Task item » Report the count of lines below that include "口碑掌柜", without any other text.

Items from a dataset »
--- --- ---
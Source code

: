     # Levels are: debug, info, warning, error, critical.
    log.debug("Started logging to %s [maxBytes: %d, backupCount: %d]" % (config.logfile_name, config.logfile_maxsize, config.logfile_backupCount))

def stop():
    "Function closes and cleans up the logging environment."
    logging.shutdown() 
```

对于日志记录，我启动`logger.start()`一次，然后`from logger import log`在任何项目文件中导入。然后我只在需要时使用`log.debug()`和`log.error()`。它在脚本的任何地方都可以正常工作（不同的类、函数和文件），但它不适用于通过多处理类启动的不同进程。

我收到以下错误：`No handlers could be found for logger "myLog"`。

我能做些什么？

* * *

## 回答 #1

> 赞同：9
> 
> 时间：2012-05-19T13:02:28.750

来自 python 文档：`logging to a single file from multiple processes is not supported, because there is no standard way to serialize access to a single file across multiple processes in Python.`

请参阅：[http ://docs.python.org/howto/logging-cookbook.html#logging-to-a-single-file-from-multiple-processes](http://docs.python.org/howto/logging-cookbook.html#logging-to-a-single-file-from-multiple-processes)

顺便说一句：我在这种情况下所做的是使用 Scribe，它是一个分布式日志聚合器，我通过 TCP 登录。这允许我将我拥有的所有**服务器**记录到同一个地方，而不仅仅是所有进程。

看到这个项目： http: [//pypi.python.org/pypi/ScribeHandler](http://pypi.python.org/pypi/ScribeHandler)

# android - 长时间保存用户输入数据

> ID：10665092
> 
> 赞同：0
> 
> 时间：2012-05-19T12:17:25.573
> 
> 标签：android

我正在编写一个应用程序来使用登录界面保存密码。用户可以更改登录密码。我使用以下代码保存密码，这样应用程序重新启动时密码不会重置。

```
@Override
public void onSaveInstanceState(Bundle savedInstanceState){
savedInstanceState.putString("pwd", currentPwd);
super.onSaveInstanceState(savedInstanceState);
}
--- --- ---
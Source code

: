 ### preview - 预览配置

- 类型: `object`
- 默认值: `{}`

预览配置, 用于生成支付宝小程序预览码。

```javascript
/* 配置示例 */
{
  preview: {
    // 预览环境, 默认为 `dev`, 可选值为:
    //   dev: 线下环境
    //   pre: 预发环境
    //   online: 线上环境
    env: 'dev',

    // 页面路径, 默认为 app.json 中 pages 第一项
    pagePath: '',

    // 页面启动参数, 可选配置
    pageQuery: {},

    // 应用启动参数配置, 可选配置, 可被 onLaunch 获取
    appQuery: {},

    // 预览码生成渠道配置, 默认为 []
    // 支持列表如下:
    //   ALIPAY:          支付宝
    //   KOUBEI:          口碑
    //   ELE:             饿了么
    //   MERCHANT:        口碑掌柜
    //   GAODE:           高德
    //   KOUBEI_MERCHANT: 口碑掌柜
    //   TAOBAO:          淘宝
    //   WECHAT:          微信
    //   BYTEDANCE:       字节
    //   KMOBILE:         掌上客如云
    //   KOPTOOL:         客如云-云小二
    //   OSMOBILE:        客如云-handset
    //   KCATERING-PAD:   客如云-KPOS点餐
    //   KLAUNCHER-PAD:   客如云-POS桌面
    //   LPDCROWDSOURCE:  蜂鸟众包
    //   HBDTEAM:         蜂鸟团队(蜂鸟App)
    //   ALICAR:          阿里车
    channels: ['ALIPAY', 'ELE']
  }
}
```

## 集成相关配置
--- --- ---
Finished task » 2